YOUR OBJECTIVE — Set out exactly, line by line, the stretch of data below that begins at the line containing "More precisely, a" and ends at the line containing "class in the", with both ends kept.

[TASK INPUTS Boundary: Start]

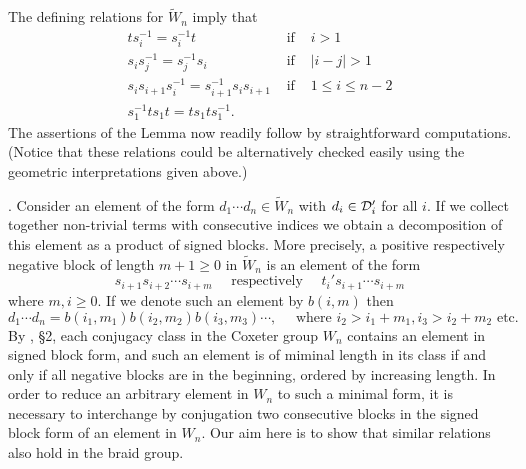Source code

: \begin{pf} The defining relations for $\tilde{W}_n$ imply that
\begin{eqnarray*}
ts_i^{-1}=s_i^{-1}t & \mbox{  if } &  i>1 \\ s_is_j^{-1}=s_j^{-1}s_i &
\mbox{ if  } &  |i-j|>1 \\ s_is_{i+1}s_i^{-1}=s_{i+1}^{-1}s_is_{i+1} &
\mbox{ if  } & 1 \leq  i \leq n-2  \\ s_1^{-1}ts_1t=ts_1ts_1^{-1}. & &
\end{eqnarray*} The assertions   of  the Lemma now  readily  follow by
straightforward computations.   (Notice that these relations  could be
alternatively checked easily using the geometric interpretations given
above.) \end{pf}

. Consider an element of the form  $d_1 \cdots d_n \in \tilde{W}_n$
with   $d_i \in {\cal   D}_i'$ for  all $i$.   If  we collect together
non-trivial terms with consecutive  indices we obtain a  decomposition
of  this element  as  a product of  signed blocks.   More precisely, a
positive respectively  negative  block  of length   $m+1  \geq 0$   in
$\tilde{W}_n$ is an element of the form
\[s_{i+1}s_{i+2}\cdots s_{i+m} \quad \mbox{ respectively } \quad
t_i's_{i+1} \cdots s_{i+m}\] where  $m,i\geq 0$. If  we denote such an
element     by        $b(i,m)$       then           \[d_1       \cdots
d_n=b(i_1,m_1)b(i_2,m_2)b(i_3,m_3)      \cdots,  \quad  \mbox{ where }
i_2>i_1+m_1, i_3>i_2+m_2 \mbox{ etc}.\] By \cite{GP}, \S 2, each conjugacy 
class in the Coxeter group $W_n$ contains an element in signed block 
form, and such an element is of miminal length in its class if and only 
if all negative blocks are in the beginning, ordered by increasing length. 
In order to reduce an arbitrary element in $W_n$ to such a minimal form, 
it is necessary to interchange by conjugation two consecutive blocks in 
the signed block form of an element in $W_n$. Our aim here is to show 
that similar relations also hold in the braid group.

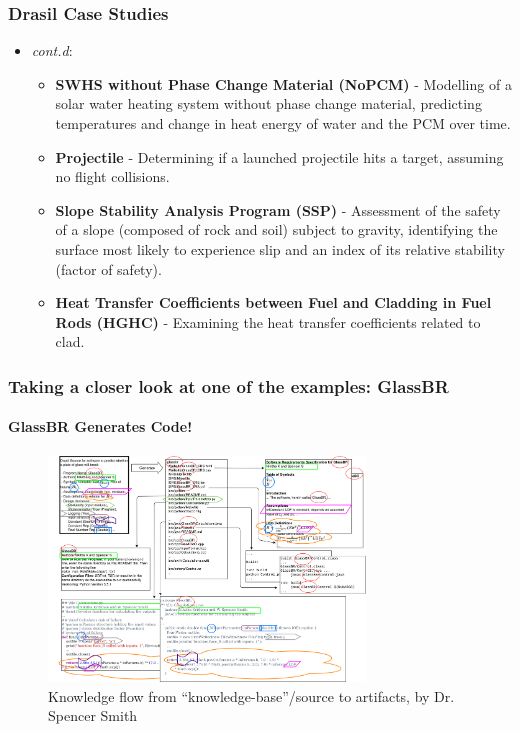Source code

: \documentclass{beamer}
\begin{document}
\begin{frame}
    \frametitle{Drasil Case Studies}
    \begin{itemize}
        \item<1-> \emph{cont.d}\footnotemark[1]:
            \begin{itemize}
                \item<1-> \textbf{SWHS without Phase Change Material (NoPCM)} - Modelling of a solar water heating system without phase change material, predicting temperatures and change in heat energy of water and the PCM over time.
                \item<2-> \textbf{Projectile} - Determining if a launched projectile hits a target, assuming no flight collisions.
                \item<3-> \textbf{Slope Stability Analysis Program (SSP)} - Assessment of the safety of a slope (composed of rock and soil) subject to gravity, identifying the surface most likely to experience slip and an index of its relative stability (factor of safety).
                \item<4-> \textbf{Heat Transfer Coefficients between Fuel and Cladding in Fuel Rods (HGHC)} - Examining the heat transfer coefficients related to clad.
            \end{itemize}
    \end{itemize}


\end{frame}

\begin{frame}
    \frametitle{Taking a closer look at one of the examples: GlassBR}
    \framesubtitle{GlassBR Generates Code!}
    \begin{figure}
        \center
        \includegraphics[width=0.75\textwidth]{assets/DrasilSupportsChange.png}
        \caption{Knowledge flow from ``knowledge-base''/source to artifacts, by Dr. Spencer Smith}
        \label{fig:glassbr}
    \end{figure}
\end{frame}
\end{document}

[TASK INPUTS Boundary: End]

SOLUTION TO THE PROBLEM —
of  this element  as  a product of  signed blocks.   More precisely, a
positive respectively  negative  block  of length   $m+1  \geq 0$   in
$\tilde{W}_n$ is an element of the form
\[s_{i+1}s_{i+2}\cdots s_{i+m} \quad \mbox{ respectively } \quad
t_i's_{i+1} \cdots s_{i+m}\] where  $m,i\geq 0$. If  we denote such an
element     by        $b(i,m)$       then           \[d_1       \cdots
d_n=b(i_1,m_1)b(i_2,m_2)b(i_3,m_3)      \cdots,  \quad  \mbox{ where }
i_2>i_1+m_1, i_3>i_2+m_2 \mbox{ etc}.\] By \cite{GP}, \S 2, each conjugacy 
class in the Coxeter group $W_n$ contains an element in signed block 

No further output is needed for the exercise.